| RECORD EXTRACTS |
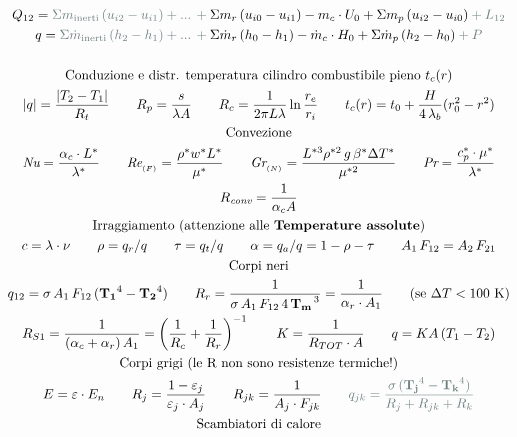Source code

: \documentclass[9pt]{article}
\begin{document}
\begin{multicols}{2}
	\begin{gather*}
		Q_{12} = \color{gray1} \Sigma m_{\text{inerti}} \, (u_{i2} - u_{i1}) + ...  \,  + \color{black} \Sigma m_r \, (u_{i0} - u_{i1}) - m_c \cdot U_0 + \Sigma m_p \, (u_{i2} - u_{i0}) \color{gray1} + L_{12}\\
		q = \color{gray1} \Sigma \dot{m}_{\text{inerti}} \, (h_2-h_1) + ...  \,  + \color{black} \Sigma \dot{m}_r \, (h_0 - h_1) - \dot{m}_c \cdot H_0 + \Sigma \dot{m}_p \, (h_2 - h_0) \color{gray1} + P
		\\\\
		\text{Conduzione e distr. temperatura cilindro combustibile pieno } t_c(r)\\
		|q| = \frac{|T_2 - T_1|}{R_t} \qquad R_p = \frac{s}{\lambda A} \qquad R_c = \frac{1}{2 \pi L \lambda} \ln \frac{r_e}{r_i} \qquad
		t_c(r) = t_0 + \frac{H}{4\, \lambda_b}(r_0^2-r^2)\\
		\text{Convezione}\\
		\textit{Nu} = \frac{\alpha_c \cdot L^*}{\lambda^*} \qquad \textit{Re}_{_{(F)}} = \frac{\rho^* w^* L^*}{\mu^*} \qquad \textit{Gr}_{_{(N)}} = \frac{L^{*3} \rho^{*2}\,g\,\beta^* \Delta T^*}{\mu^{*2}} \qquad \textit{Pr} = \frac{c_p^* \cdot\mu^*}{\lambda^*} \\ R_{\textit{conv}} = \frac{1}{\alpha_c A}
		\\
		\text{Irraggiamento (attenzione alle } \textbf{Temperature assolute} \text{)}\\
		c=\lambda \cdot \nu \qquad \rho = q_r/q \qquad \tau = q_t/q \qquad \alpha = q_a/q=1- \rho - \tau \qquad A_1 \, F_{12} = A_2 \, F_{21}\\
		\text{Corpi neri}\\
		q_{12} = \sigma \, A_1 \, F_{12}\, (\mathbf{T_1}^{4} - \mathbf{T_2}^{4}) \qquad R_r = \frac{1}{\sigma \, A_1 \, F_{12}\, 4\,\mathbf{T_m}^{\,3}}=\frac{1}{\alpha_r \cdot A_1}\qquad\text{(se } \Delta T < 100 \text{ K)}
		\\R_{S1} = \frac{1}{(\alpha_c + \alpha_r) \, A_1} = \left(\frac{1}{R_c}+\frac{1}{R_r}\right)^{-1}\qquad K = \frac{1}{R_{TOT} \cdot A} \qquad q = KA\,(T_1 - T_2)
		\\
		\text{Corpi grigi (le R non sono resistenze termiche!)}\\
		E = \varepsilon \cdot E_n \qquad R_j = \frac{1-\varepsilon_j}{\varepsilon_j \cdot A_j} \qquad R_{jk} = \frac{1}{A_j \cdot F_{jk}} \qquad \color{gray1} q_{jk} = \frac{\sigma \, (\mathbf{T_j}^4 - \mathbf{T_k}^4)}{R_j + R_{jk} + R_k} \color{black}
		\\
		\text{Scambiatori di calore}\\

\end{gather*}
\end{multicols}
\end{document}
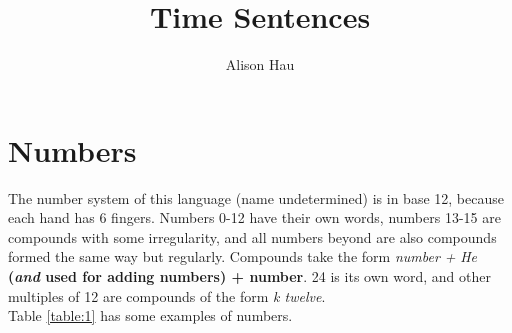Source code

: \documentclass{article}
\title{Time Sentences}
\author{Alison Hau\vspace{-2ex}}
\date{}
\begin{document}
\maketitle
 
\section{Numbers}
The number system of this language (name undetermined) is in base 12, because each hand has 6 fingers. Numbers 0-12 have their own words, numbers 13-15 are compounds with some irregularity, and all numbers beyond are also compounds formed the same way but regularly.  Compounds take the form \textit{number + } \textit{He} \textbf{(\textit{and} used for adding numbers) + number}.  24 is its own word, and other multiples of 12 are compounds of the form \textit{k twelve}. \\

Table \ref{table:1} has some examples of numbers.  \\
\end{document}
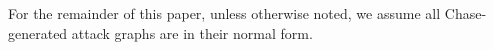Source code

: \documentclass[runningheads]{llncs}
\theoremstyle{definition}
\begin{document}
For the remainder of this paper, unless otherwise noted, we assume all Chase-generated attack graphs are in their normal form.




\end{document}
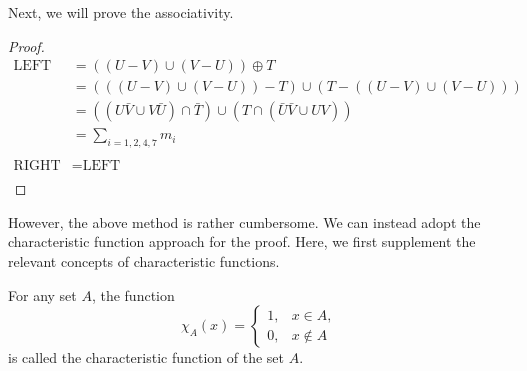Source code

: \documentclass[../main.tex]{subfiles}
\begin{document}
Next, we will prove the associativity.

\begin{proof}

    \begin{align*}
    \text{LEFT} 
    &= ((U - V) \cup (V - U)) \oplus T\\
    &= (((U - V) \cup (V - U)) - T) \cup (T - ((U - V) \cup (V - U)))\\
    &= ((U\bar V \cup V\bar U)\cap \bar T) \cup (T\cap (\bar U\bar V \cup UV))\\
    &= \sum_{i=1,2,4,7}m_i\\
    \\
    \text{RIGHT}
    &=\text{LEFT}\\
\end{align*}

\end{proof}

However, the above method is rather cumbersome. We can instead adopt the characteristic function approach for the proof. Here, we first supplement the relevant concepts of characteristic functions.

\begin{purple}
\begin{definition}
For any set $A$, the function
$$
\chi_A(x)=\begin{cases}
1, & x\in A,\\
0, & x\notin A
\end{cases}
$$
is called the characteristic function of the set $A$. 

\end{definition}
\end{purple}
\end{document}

| EXERCISE AIM |
Search the records for the string "Delta" and return every line in which it occurs.

| OUTPUT OF THE EXERCISE |
		\textit{Nu} = \frac{\alpha_c \cdot L^*}{\lambda^*} \qquad \textit{Re}_{_{(F)}} = \frac{\rho^* w^* L^*}{\mu^*} \qquad \textit{Gr}_{_{(N)}} = \frac{L^{*3} \rho^{*2}\,g\,\beta^* \Delta T^*}{\mu^{*2}} \qquad \textit{Pr} = \frac{c_p^* \cdot\mu^*}{\lambda^*} \\ R_{\textit{conv}} = \frac{1}{\alpha_c A}
		q_{12} = \sigma \, A_1 \, F_{12}\, (\mathbf{T_1}^{4} - \mathbf{T_2}^{4}) \qquad R_r = \frac{1}{\sigma \, A_1 \, F_{12}\, 4\,\mathbf{T_m}^{\,3}}=\frac{1}{\alpha_r \cdot A_1}\qquad\text{(se } \Delta T < 100 \text{ K)}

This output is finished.